Excerpted records Start Marker

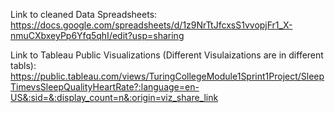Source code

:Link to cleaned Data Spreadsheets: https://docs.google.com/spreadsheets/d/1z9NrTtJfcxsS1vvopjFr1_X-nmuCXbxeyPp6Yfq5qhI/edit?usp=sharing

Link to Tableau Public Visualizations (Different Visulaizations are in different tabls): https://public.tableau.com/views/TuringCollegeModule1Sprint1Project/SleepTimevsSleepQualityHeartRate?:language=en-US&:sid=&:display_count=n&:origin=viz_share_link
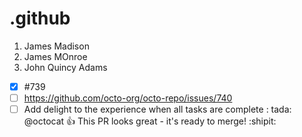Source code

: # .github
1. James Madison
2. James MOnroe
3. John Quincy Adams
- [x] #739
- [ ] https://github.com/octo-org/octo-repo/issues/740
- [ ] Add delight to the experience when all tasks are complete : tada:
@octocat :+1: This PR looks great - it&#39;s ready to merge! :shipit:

Excerpted records End Marker
Excerpted records Start Marker

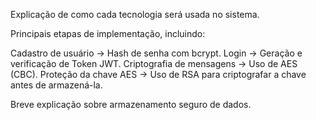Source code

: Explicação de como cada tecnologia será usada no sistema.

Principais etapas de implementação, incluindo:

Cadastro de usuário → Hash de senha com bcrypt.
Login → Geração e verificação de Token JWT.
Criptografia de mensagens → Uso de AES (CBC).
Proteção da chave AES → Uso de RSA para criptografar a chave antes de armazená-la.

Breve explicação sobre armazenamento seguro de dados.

Excerpted records End Marker

• _Action item_:
Where the string "https" appears in a line of the entries above, return that line.

• _Answer area_:
:Link to cleaned Data Spreadsheets: https://docs.google.com/spreadsheets/d/1z9NrTtJfcxsS1vvopjFr1_X-nmuCXbxeyPp6Yfq5qhI/edit?usp=sharing
Link to Tableau Public Visualizations (Different Visulaizations are in different tabls): https://public.tableau.com/views/TuringCollegeModule1Sprint1Project/SleepTimevsSleepQualityHeartRate?:language=en-US&:sid=&:display_count=n&:origin=viz_share_link
- [ ] https://github.com/octo-org/octo-repo/issues/740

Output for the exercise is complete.